* TASK STATEMENT *
Work out how many lines in the listing below carry the word "framework". Give that number alone.

* INPUT *
____________________
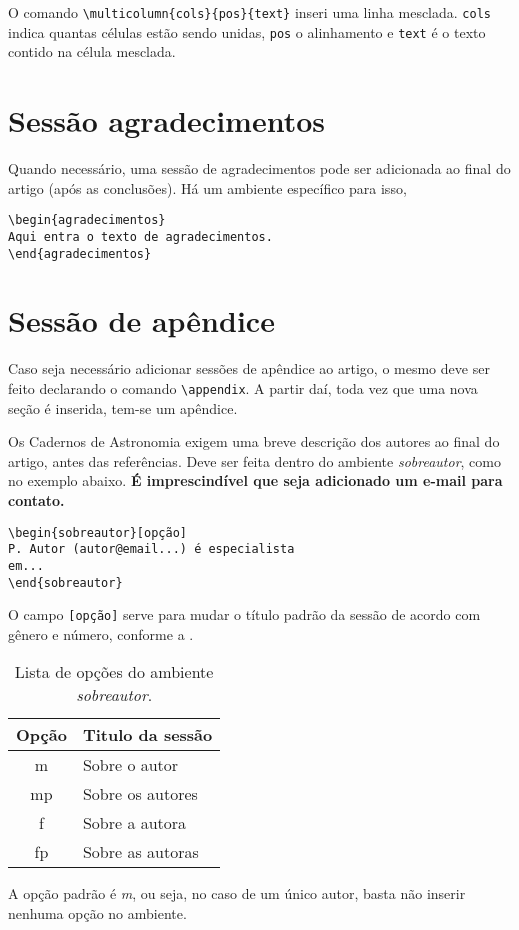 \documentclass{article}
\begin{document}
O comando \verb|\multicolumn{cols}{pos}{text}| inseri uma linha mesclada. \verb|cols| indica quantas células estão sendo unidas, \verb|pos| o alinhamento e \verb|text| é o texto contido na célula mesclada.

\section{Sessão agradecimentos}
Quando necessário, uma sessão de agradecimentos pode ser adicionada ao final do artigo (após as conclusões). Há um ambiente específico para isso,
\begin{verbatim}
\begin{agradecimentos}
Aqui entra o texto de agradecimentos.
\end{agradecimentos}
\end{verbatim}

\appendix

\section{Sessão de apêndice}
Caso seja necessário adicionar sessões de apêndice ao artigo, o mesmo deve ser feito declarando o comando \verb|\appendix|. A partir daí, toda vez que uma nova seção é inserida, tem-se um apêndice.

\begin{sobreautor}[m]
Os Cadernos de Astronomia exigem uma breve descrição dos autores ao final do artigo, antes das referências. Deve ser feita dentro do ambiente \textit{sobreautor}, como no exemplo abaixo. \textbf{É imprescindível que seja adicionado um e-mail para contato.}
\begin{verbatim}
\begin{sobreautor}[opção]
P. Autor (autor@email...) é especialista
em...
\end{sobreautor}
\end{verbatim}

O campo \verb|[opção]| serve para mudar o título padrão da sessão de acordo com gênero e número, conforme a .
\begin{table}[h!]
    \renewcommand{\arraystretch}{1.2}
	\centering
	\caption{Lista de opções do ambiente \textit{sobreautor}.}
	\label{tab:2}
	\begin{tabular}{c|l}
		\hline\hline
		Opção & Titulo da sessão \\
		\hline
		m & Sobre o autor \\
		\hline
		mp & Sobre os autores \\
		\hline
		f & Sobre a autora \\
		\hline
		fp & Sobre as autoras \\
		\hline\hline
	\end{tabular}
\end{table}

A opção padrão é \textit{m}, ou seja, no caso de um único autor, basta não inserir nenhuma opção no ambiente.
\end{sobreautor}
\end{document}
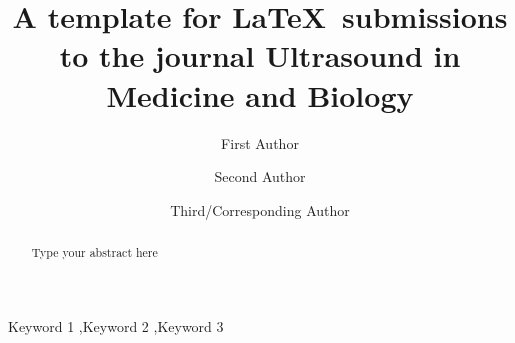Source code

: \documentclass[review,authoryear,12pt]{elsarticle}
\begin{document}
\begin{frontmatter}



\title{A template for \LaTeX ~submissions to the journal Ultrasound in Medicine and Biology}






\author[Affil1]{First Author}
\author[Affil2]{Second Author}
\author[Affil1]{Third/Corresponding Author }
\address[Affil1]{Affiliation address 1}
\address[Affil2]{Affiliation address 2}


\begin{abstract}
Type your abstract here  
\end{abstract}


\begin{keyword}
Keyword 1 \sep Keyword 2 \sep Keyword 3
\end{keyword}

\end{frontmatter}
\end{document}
____________________
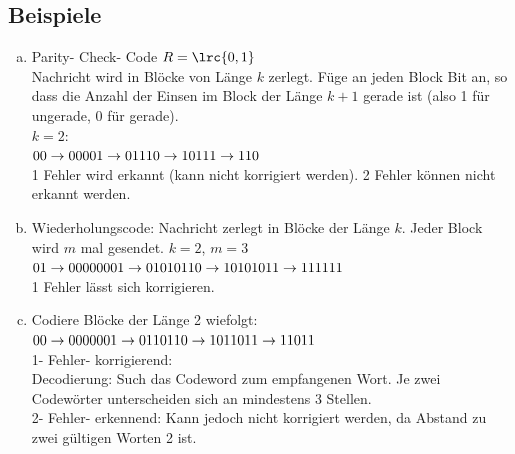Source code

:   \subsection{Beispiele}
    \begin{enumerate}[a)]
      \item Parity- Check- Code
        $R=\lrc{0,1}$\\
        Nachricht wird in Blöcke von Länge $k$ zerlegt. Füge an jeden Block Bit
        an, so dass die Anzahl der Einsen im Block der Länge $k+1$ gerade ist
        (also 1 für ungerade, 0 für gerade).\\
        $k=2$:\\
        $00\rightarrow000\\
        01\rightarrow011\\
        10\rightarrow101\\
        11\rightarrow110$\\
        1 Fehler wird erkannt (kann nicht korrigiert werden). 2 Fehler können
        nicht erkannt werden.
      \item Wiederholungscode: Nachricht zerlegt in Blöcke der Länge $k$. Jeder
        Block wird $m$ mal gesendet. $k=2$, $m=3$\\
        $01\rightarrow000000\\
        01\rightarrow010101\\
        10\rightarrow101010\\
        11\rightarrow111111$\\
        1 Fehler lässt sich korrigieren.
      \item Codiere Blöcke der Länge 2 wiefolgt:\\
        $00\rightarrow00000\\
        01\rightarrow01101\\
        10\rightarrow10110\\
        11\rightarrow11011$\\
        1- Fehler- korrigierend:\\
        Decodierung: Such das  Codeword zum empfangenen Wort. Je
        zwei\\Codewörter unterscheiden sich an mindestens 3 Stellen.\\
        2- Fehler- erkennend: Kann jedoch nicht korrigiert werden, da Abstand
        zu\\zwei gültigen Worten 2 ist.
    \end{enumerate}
____________________
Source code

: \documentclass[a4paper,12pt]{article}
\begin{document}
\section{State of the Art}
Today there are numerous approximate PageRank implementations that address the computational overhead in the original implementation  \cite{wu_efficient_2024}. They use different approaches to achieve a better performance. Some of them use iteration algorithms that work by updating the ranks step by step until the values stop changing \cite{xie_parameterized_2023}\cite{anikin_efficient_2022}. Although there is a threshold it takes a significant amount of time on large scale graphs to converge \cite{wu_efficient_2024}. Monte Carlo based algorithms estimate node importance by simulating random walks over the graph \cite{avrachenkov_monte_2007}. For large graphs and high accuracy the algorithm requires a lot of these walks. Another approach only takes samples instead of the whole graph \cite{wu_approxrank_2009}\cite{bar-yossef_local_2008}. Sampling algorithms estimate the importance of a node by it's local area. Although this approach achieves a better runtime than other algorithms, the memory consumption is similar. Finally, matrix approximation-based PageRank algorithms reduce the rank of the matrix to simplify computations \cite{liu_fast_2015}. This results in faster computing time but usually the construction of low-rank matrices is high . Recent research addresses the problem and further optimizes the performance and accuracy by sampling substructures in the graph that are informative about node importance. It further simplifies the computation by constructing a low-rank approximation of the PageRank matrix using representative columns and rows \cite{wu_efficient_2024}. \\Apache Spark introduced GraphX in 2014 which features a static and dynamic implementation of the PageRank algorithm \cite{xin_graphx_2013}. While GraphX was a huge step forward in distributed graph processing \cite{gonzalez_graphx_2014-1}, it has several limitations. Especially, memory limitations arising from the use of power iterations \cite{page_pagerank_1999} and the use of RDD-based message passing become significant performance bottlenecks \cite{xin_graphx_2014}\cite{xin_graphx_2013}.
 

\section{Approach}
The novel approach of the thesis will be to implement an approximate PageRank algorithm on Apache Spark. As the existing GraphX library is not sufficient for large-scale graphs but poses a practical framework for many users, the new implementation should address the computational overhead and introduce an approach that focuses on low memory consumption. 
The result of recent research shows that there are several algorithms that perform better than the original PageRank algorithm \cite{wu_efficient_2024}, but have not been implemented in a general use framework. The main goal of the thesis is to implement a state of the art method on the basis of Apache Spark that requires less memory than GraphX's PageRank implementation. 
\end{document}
____________________
* THE COMPLETED TASK *
2